Dataset items
☆ ☆ ☆ ☆

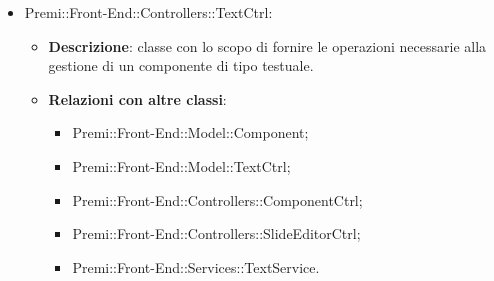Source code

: \begin{itemize}
	\item  Premi::Front-End::Controllers::TextCtrl:
			\begin{itemize}
				\item \textbf{Descrizione}: classe con lo scopo di fornire le operazioni necessarie alla gestione di un componente di tipo testuale.
				\item \textbf{Relazioni con altre classi}:
					\begin{itemize}
						\item Premi::Front-End::Model::Component;
						\item Premi::Front-End::Model::TextCtrl;
						\item Premi::Front-End::Controllers::ComponentCtrl;
						\item Premi::Front-End::Controllers::SlideEditorCtrl;
						\item Premi::Front-End::Services::TextService.
					\end{itemize}
			\end{itemize}
	
	
	
	
	
	
	
	
	
	
	
	
	
	
	

\end{itemize}
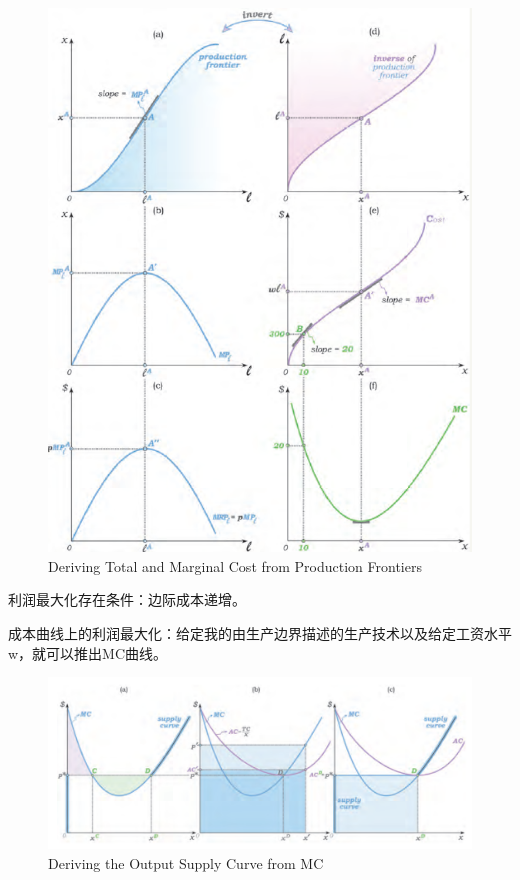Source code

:\documentclass{article}
\begin{document}
\begin{figure}[H] %
	\centering %
	\includegraphics[width=1\textwidth]{11_8} %
	\caption{Deriving Total and Marginal Cost from Production Frontiers} %
	\label{Fig.main9} %
\end{figure}

利润最大化存在条件：边际成本递增。

成本曲线上的利润最大化：给定我的由生产边界描述的生产技术以及给定工资水平w，就可以推出MC曲线。

\begin{figure}[H] %
	\centering %
	\includegraphics[width=1\textwidth]{11_9} %
	\caption{Deriving the Output Supply Curve from MC} %
	\label{Fig.main10} %
\end{figure}
\end{document}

☆ ☆ ☆ ☆

**TASK BRIEF:** Look at the records above. Copy every line where the string "itemize" occurs.

**REPLY:**
: \begin{itemize}
			\begin{itemize}
					\begin{itemize}
					\end{itemize}
			\end{itemize}
\end{itemize}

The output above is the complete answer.